Max Verstappen’s superiority around Suzuka, as he clinched Red Bull the world constructors' championship, was such that he could have won the race with any tyre strategy.
For the record, he was actually on a slightly disadvantageous combination of tyre compounds in this two-stop race, having to do two medium stints and only one hard on a day when the hard was the better race tyre. He hadn’t saved two new sets of hards through practice like McLaren and Mercedes, not that it mattered.
But he could probably have won the race by even more than the 20s advantage he had over Lando Norris’ McLaren at the chequered flag.
The tyre degradation rate was much higher than anyone had anticipated.

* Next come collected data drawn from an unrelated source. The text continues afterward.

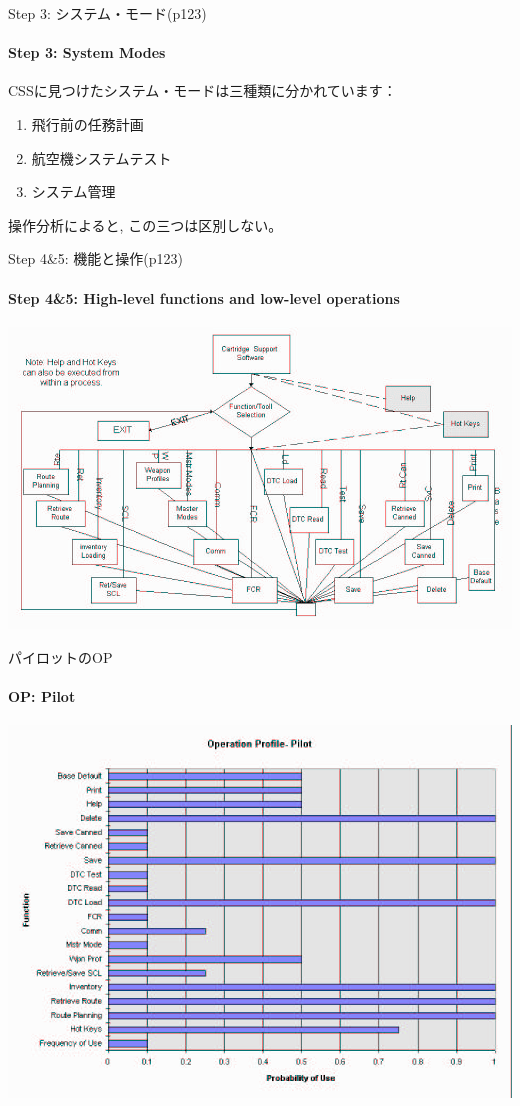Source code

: \begin{frame}{Step 3: システム・モード(p123)}
\framesubtitle{Step 3: System Modes}
CSSに見つけたシステム・モードは三種類に分かれています：
\begin{enumerate}
\item 飛行前の任務計画
\item 航空機システムテスト
\item システム管理
\end{enumerate}
操作分析によると, この三つは区別しない。
\end{frame}
\begin{frame}{Step 4\&5: 機能と操作(p123)}
\framesubtitle{Step 4\&5: High-level functions and low-level operations}
\begin{center}
\includegraphics[width=\textwidth,height=0.7\textheight,keepaspectratio]{figure/CSSflow.png}
\end{center}
\end{frame}
\begin{frame}{パイロットのOP}
\framesubtitle{OP: Pilot}
\begin{center}
\includegraphics[width=\textwidth,height=0.7\textheight,keepaspectratio]{figure/OPpilot.png}
\end{center}
\end{frame}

Teams came here expecting an optimum one-stop race on the C1/2/3 range chosen by Pirelli. It quickly became apparent in the practices that it was a two-stop and possibly even a three.
The track surface was measured as having a 15% reduction in grip compared to last year. The working theory at Pirelli was that it was to do with the untypically high track temperatures on a very hot weekend.
But, because it was only really discovered during the first free practice session, many teams – Red Bull included – had already used up one of their allocated two sets of hards by the time the high degradation rate became apparent.
Thermal saturation of the rear tyres meant that the soft and medium tyres were losing around 0.2s of performance per lap, with even the hards losing around 0.1s.
Each car is allocated 13 sets of tyres for the weekend, two sets of hard, three mediums and eight soft. All the Red Bull and Ferrari drivers used a set of hards in FP1. McLaren and Mercedes did not. There was nothing particularly pre-meditated in the order in which they’d chosen to run their tyres, but it came to have a profound tactical impact.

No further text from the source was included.